In fact $\rm\:mod\ 17\!:\ \dfrac{-2}3 \equiv \dfrac{15}{3}\equiv 5\equiv \dfrac{10}2\equiv \dfrac{-7}2,\:$ so both lines are the same as $\rm\: Y \equiv 5\:X,\:$ i.e.

$$\rm\:2\:X + 3\:Y \equiv 0\iff Y\equiv 5\:X\iff \:7\:X + 2\:Y \equiv 0\:$$

Hence we deduce that these equations all have the same solution sets $\rm (X,Y),\:$ i.e. the point $\rm\:(X,Y) = (a,b)\:$ lies on one line iff it lies on all of them. This answers you query (and more).

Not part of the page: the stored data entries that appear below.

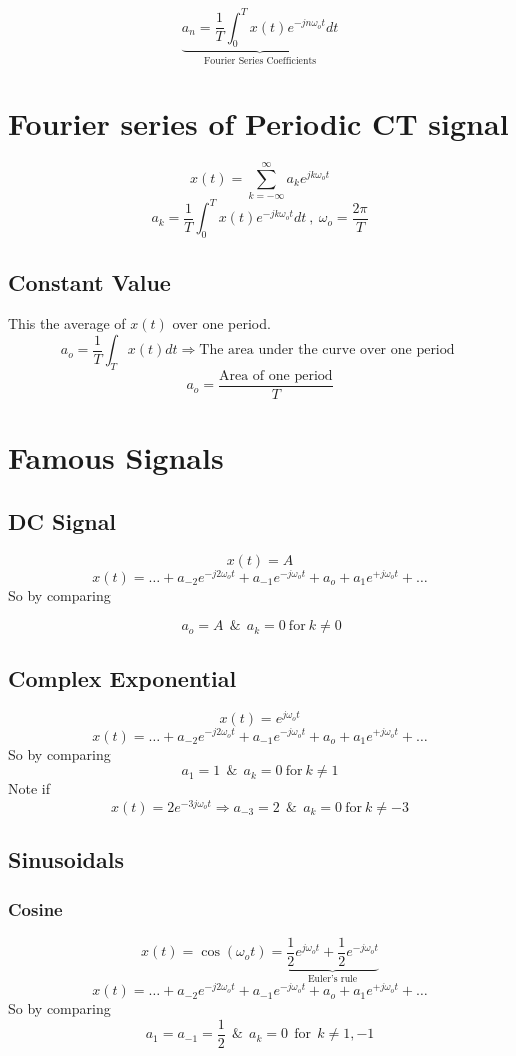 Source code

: \documentclass[11pt,a4paper]{article}
\theoremstyle{definition}
\begin{document}
\[
    \underbrace{a_n = \dfrac{1}{T} \int_0^T x(t)e^{-jn\omega_ot} dt }_{\text{Fourier Series Coefficients}}
\]

\section{Fourier series of Periodic CT signal}

\[
    \displaystyle x(t) = \sum_{k=-\infty}^{\infty} a_k e^{jk\omega_ot}
\]
\[
    a_k = \dfrac{1}{T} \int_0^T x(t)e^{-jk\omega_ot} dt \ , \ \omega_o
    = \dfrac{2\pi}{T}
\]
\subsection{Constant Value}
This the average of $x(t)$ over one period.
\[
    a_o = \dfrac{1}{T} \int_T x(t) dt \Rightarrow \text{The area under the curve over one period }
\]
\[
    a_o = \dfrac{\text{Area of one period}}{T}
\]
\section{Famous Signals}
\subsection{DC Signal}
\[
    x(t) = A
\]
\[
    x(t) = \dots + a_{-2}e^{-j2\omega_ot}
    + a_{-1}e^{-j\omega_ot} + a_o + a_{1}e^{+j\omega_ot} + \dots
\]
So by comparing 

\[
    \boxed{\ a_o = A \ \ \& \ \  a_k = 0 \ \text{for} \ k \neq 0}
\]
\subsection{Complex Exponential}
\[
    x(t) = e^{j\omega_ot}
\]
\[
    x(t) = \dots + a_{-2}e^{-j2\omega_ot}
    + a_{-1}e^{-j\omega_ot} + a_o + a_{1}e^{+j\omega_ot} + \dots
\]
So by comparing 
\[
    \boxed{a_1 = 1 \ \ \& \ \ a_k = 0  \ \text{for} \  k \neq 1}
\]
Note if 
\[
    x(t) = 2e^{-3j\omega_ot} \Rightarrow a_{-3} = 2 \ \ \& \ \ a_k = 0  \ \text{for} \ k \neq -3
\]
\subsection{Sinusoidals}
\subsubsection{Cosine}
\[
    x(t) = \cos(\omega_ot) = \underbrace{\dfrac{1}{2} e^{j\omega_ot} + \dfrac{1}{2} e^{-j\omega_ot}}_{\text{Euler's rule}}
\]
\[
    x(t) = \dots + a_{-2}e^{-j2\omega_ot}
    + a_{-1}e^{-j\omega_ot} + a_o + a_{1}e^{+j\omega_ot} + \dots
\]
So by comparing 
\[
    \boxed{a_1 = a_{-1} = \frac{1}{2} \ \ \& \ \ a_k = 0  \ \
    \text{for} \ \ k \neq 1, -1 }
\]
\end{document}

These equivalences depend crucially on the fact that the scaling maps employed were invertible, i.e. multiplying by $2$ and $3$ is invertible, by multiplying by $1/2\equiv 18/2\equiv 9,\:$ and $\rm 1/3 \equiv 18/3 \equiv 6.$

Generally, for any prime modulus $\rm\:p,\:$ nonzero elements are invertible (i.e. $\rm\mathbb Z/p$ is field). In this case the above may be viewed as saying that the usual normal forms for lines also work over fields. In particular, as above, two lines through $(0,0)$ are equal iff they have the same slope.

To be successful at modular arithmetic it is essential to learn to see precisely how it is (and is not) analogous to integer and rational arithmetic, so that one may successfully transfer well-honed intuition from these familiar arithmetic domains to less-familiar modular arithmetic domains. These key structural characteristics are brought to the fore when one studies abstract algebra. However, it is advantageous to begin recognizing such analogies as soon as possible, esp. when, as above, they are simple direct analogies of well-known elementary arithmetical methods.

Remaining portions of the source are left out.